Aderì alla Rivoluzione di Ottobre, ma da artista, senza realmente capirla, e non riuscì mai ad essere sovietico: nulla avevano a che fare gli innamorati verdi e le mucche blu con la causa del popolo, così come i dirigenti del partito la intendevano. La glorificazione di Marx ed Engels non era in linea con le sue visioni.
Conobbe i pogrom (uno il giorno stesso della sua nascita), le due guerre, il comunismo, il nazismo, l’esilio. Ma queste vicende, che sconvolsero la vita del mondo, lo lasciarono indenne: perché lui ci racconta prevalentemente l’amore e l’infanzia, la favola, il gioco, il circo. Il suo è un universo individuale, e i ricordi gli servono solo ad arricchire la “sua” storia; non sono e non vogliono essere, se non in piccola parte, un documento della storia degli uomini. Sono eventualmente un pretesto per raccontare il cuore degli uomini, così come può esserlo la poesia nostalgica di Fellini.
Il villaggio è onnipresente. Nelle sue tele si respira un mondo semplice e privo di inquietudini. Le albe e i tramonti scandiscono il tempo; la stalla è attigua alla “camera da letto”; i ragazzi imparano a mungere le mucche e le chiamano per nome. Gli animali, gli immancabili animali – che l’artista riporta anche nelle magnifiche vetrate istoriate delle Cattedrali europee e della Sinagoga di Gerusalemme – potrebbero non avere sempre quel valore simbolico che alcuni critici vedono in essi, ma esprimere a volte solo una familiarità vestita d’ingenuità: gli occhi sgranati del bambino di fronte a un uccello sconosciuto; l’affetto per l’asino, una sorta di fratello più forte; l’aringa, un pesce grande, importante, perché collegato al mestiere del padre.

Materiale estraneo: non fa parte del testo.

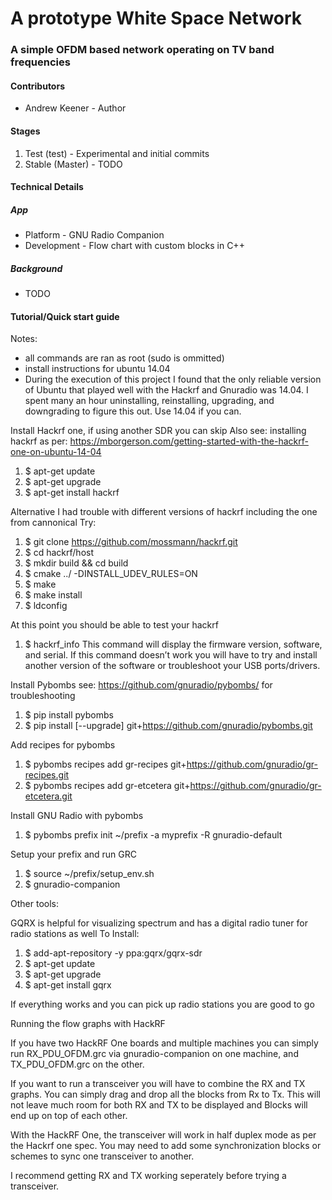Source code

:# A prototype White Space Network
### A simple OFDM based network operating on TV band frequencies

#### Contributors
* Andrew Keener - Author

#### Stages
1. Test (test) - Experimental and initial commits
2. Stable (Master) - TODO

#### Technical Details
##### App
* Platform - GNU Radio Companion
* Development - Flow chart with custom blocks in C++
##### Background
* TODO

#### Tutorial/Quick start guide

Notes: 
* all commands are ran as root (sudo is ommitted)
* install instructions for ubuntu 14.04
* During the execution of this project I found that the only reliable version of Ubuntu that played well with the Hackrf and Gnuradio was 14.04. I spent many an hour uninstalling, reinstalling, upgrading, and downgrading to figure this out. Use 14.04 if you can.


Install Hackrf one, if using another SDR you can skip
Also see: installing hackrf as per: 
https://mborgerson.com/getting-started-with-the-hackrf-one-on-ubuntu-14-04
1. $ apt-get update
2. $ apt-get upgrade
3. $ apt-get install hackrf

Alternative
I had trouble with different versions of hackrf including the one from cannonical
Try:
1. $ git clone https://github.com/mossmann/hackrf.git
2. $ cd hackrf/host
3. $ mkdir build && cd build
4. $ cmake ../ -DINSTALL_UDEV_RULES=ON
5. $ make
6. $ make install
7. $ ldconfig

At this point you should be able to test your hackrf
1. $ hackrf_info
This command will display the firmware version, software, and serial. If this command doesn’t work you will have to try and install another version of the software or troubleshoot your USB ports/drivers.

Install Pybombs see: https://github.com/gnuradio/pybombs/ for troubleshooting
1. $ pip install pybombs
2. $ pip install [--upgrade] git+https://github.com/gnuradio/pybombs.git

Add recipes for pybombs
1. $ pybombs recipes add gr-recipes git+https://github.com/gnuradio/gr-recipes.git
2. $ pybombs recipes add gr-etcetera git+https://github.com/gnuradio/gr-etcetera.git

Install GNU Radio with pybombs
1. $ pybombs prefix init ~/prefix -a myprefix -R gnuradio-default

Setup your prefix and run GRC
1. $ source ~/prefix/setup_env.sh
2. $ gnuradio-companion



Other tools:

GQRX is helpful for visualizing spectrum and has a digital radio tuner for radio stations as well
To Install:
1. $ add-apt-repository -y ppa:gqrx/gqrx-sdr
2. $ apt-get update
3. $ apt-get upgrade
4. $ apt-get install gqrx

If everything works and you can pick up radio stations you are good to go

Running the  flow graphs with HackRF

If you have two HackRF One boards and multiple machines you can simply run RX_PDU_OFDM.grc via gnuradio-companion on one machine, and TX_PDU_OFDM.grc on the other.

If you want to run a transceiver you will have to combine the RX and TX graphs. You can simply drag and drop all the blocks from Rx to Tx. This will not leave much room for both RX and TX to be displayed and Blocks will end up on top of each other.

With the HackRF One, the transceiver will work in half duplex mode as per the Hackrf one spec. You may need to add some synchronization blocks or schemes to sync one transceiver to another.

I recommend getting RX and TX working seperately before trying a transceiver.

Siamo lontani dalla poesia intellettuale e squisita di La Fontaine, di cui pure illustrò le favole. Qui c’è lo spessore, a volte perfino grottesco, delle storie del mitico Giufà siciliano, dove il gallo può essere chiamato scherzosamente e familiarmente “il cantalanotte”. Il mondo descritto è quello delle scarpe grosse e del fieno, degli odori eterni della natura, dei fiori di campo, dei ragazzi che si appartano per fare l’amore e poi si sposano – lei nella povera eleganza del velo bianco – con una cerimonia accompagnata dall’immancabile violinista. Questo è il contadino ebreo russo che descrive il suo mondo, mentre è soltanto ebreo il pittore che ci mostra il violinista sul tetto, simbolo delle difficoltà che il popolo ebraico è chiamato ad affrontare, abituato com’è a dare il meglio di sé anche in condizioni estreme.
Tutti galleggiano nei quadri di Chagall. Ed è un volare irrealistico e sproporzionato. Distanze, prospettiva, dimensioni vengono inventati ex novo, in linea con l’estro visionario dell’artista. Lo spessore degli ambienti, degli animali, dei personaggi, si scioglie in un mondo turbinante e ripetitivo, un’assenza di gravità originata da una fantasia più che visionaria: fantasmagorica. Non è l’inconscio devastante di Bosch, che emerge, né quello delle sedute psicoanalitiche. Le immagini di Chagall non affiorano a tradimento e dolorosamente né sfuggono per caso, come il lapsus di Freud; non esprimono verità seppellite sotto la vita, ma al contrario una vita con verità esplicite e degne di essere mostrate. Il pittore ce le ripropone mille volte con i colori smaglianti e irriducibili di un’evidenza che si impone a tutti, con la disinvoltura quasi infantile di chi non teme smentite, talmente ascolta soltanto la propria fantasia che sovrappone alla realtà fino ad annientarla. Perché quella fantasia è l’unica strada che sa percorrere; è la sua visione del mondo. Soavemente surreale.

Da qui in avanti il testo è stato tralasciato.